Yesterday’s Celebrate Recovery Summit was powerful and impacting. It was different of course, but the messages were so up to date and the reality of God’s Work continues to be evident. At the end of the day we had our own CR as it was Thursday. I was impressed that we had two new comers.
What hit me over and over during the Summit’s many presentations was the message that sobriety and recovery have different meanings. Sobriety tends to mean stopping a bad habit. This can be done through man’s willpower or from God’s transforming power. If it is man’s strength alone it often fails to maintain itself. Recovery on the other hand has the purpose of sobriety, but it means discovering the need for our relationship with God so that our reliance doesn’t come from our own strength for which we know fails. The closer we get to God, the more frequently we turn to Him and the more we create a daily time to commune with Him. This then leads to eventually finding sobriety which lasts.

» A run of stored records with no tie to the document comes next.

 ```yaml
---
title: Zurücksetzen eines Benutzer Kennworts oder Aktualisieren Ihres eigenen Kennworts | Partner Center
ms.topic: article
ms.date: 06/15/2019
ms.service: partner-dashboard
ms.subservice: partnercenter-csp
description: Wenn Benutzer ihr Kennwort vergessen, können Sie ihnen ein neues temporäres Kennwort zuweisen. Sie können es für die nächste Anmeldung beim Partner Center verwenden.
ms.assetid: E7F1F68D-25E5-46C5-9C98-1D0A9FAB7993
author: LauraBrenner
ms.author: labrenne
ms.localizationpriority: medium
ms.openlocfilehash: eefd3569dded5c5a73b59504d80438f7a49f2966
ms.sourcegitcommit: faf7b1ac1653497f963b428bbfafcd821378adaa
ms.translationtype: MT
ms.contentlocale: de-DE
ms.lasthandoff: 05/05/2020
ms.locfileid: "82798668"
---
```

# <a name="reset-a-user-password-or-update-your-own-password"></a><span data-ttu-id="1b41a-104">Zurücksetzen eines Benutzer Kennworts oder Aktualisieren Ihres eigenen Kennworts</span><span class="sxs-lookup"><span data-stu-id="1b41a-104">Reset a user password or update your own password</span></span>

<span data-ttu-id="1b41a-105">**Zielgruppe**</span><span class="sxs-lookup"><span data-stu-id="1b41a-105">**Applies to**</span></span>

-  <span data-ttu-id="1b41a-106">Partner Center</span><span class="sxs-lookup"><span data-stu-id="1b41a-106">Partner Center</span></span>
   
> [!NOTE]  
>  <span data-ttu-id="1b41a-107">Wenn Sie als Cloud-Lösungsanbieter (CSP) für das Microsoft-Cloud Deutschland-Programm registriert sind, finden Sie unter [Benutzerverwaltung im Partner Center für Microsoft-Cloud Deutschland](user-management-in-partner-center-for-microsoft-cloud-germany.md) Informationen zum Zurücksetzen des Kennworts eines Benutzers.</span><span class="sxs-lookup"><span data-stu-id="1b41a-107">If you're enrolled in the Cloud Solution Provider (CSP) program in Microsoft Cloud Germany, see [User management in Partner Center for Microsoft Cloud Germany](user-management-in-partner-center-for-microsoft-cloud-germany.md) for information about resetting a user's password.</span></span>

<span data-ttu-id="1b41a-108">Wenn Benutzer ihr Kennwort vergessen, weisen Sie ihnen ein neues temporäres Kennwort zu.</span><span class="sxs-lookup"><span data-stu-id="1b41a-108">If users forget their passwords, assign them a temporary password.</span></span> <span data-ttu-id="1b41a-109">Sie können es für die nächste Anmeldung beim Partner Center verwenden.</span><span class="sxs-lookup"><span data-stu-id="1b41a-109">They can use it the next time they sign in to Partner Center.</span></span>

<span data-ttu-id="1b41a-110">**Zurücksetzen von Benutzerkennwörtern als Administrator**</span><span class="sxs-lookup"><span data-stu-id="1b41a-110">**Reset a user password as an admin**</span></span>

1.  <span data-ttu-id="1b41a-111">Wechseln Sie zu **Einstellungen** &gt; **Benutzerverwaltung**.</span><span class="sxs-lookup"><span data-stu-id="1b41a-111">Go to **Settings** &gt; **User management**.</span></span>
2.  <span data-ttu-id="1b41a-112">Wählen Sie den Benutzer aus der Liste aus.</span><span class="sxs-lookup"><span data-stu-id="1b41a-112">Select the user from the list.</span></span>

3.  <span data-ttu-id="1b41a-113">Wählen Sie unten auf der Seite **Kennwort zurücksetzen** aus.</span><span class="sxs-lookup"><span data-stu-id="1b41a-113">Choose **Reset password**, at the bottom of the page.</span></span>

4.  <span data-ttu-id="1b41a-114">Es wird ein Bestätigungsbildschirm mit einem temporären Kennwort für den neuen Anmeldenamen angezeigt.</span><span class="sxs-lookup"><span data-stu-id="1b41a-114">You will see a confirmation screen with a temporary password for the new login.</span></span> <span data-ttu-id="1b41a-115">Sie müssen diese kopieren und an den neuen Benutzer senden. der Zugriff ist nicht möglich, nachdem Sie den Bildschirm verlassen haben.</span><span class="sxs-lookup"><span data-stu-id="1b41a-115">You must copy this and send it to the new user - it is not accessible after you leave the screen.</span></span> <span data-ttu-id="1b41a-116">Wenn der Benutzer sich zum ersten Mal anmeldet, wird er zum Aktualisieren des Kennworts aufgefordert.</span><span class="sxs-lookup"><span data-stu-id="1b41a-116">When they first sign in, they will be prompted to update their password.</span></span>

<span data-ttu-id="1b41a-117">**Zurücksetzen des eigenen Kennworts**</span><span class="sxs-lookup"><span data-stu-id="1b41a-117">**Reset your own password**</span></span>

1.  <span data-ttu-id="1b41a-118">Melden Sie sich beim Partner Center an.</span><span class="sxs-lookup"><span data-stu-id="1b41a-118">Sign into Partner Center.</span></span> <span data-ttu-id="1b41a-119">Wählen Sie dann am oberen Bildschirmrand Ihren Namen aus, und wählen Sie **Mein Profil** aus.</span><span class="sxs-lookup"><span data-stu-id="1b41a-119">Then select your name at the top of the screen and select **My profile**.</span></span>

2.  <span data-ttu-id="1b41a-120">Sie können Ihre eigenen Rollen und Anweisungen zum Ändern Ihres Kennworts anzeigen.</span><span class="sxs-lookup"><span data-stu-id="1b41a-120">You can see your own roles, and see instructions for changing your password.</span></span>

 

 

The reason this was so important for me to hear was my own personal recovery. I came to Celebrate Recovery to find sobriety from the use of porn. However, after a year of failure I was told I needed to address the hurt in my life rather than the habit. The hurt was driving the habit’s use. In so doing I began the recovery walk which has eventually led to finding sobriety. Man emphasizes a higher power in secular recovery. Celebrate Recovery emphasizes Jesus Christ alone as the higher power. As we build this relationship genuine recovery begins and sobriety falls into place. Yes, it still takes work, but the work is no longer in isolation, for it becomes a team effort of God’s Power and man’s surrender. The work is brought into the open. Not only do we benefit from this, but others do to as we share each week and hear the sharing from others.